**PROBLEM REQUIREMENTS:**
Pick out every line of the entries below where "Simulation" occurs, and copy those lines.

**DATA SUPPLIED:**
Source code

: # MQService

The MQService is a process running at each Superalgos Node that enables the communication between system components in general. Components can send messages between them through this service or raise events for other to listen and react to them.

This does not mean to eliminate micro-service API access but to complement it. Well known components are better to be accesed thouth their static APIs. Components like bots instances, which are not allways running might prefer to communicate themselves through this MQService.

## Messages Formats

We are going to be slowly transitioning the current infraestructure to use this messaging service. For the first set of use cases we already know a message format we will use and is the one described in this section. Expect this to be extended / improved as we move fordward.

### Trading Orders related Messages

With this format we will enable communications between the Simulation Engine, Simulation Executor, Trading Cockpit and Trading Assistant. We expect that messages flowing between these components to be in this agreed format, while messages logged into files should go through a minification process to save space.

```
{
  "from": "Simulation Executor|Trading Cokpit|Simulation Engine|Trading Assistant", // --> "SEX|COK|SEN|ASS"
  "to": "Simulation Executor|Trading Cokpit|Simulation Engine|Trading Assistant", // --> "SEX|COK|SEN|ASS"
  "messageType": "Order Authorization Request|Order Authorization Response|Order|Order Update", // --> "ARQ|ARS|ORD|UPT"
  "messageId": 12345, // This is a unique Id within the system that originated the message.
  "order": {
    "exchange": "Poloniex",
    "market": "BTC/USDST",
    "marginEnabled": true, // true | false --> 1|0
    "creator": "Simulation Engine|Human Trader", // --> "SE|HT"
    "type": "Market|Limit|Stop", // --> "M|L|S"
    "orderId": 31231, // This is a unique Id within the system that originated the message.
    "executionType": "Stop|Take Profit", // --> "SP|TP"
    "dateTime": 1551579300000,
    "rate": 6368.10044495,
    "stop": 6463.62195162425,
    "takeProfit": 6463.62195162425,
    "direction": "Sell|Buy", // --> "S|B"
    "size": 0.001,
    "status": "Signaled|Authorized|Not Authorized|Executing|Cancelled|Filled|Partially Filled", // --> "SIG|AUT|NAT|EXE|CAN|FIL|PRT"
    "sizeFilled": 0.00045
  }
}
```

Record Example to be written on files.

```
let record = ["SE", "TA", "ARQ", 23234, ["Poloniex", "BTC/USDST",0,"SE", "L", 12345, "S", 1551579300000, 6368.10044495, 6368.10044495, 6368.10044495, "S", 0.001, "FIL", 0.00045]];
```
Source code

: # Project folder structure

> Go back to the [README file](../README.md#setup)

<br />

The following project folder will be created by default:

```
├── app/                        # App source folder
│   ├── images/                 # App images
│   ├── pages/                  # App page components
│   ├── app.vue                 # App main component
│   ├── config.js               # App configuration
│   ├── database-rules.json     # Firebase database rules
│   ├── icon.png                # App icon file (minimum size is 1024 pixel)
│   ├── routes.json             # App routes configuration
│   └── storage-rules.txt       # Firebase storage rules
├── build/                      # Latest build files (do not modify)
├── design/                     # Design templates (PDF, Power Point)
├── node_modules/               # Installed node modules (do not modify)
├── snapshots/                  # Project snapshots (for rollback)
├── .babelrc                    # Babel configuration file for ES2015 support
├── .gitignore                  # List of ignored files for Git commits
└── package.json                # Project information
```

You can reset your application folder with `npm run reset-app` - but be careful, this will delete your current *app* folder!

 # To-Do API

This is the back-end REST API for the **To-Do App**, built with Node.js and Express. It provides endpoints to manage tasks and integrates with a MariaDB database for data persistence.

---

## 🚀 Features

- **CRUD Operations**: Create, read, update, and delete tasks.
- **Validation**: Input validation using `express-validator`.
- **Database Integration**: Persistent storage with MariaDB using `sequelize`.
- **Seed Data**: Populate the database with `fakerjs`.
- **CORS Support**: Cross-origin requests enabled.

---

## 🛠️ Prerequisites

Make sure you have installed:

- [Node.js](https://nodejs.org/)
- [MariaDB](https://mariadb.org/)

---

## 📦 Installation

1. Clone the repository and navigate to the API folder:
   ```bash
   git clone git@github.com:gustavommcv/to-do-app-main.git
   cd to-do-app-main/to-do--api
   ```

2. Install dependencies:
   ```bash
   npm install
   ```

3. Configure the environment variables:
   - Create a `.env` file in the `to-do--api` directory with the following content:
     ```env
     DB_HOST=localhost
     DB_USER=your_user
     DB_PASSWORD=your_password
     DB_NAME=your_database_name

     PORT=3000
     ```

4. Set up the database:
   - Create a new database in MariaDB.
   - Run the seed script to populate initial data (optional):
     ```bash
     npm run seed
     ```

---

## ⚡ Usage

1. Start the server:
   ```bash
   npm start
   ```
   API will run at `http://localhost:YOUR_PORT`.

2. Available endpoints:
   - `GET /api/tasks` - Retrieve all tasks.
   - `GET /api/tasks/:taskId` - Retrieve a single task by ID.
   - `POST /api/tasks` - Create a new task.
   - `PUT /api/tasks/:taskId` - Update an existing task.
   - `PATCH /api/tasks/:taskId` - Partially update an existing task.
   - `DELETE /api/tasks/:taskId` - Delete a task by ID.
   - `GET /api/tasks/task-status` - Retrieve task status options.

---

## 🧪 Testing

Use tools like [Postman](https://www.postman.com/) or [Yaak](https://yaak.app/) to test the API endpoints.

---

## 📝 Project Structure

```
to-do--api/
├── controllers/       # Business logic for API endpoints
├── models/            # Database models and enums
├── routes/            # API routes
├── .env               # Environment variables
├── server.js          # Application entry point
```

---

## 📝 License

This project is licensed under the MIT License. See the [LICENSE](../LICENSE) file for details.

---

**WRITTEN RESPONSE:**
With this format we will enable communications between the Simulation Engine, Simulation Executor, Trading Cockpit and Trading Assistant. We expect that messages flowing between these components to be in this agreed format, while messages logged into files should go through a minification process to save space.
  "from": "Simulation Executor|Trading Cokpit|Simulation Engine|Trading Assistant", // --> "SEX|COK|SEN|ASS"
  "to": "Simulation Executor|Trading Cokpit|Simulation Engine|Trading Assistant", // --> "SEX|COK|SEN|ASS"
    "creator": "Simulation Engine|Human Trader", // --> "SE|HT"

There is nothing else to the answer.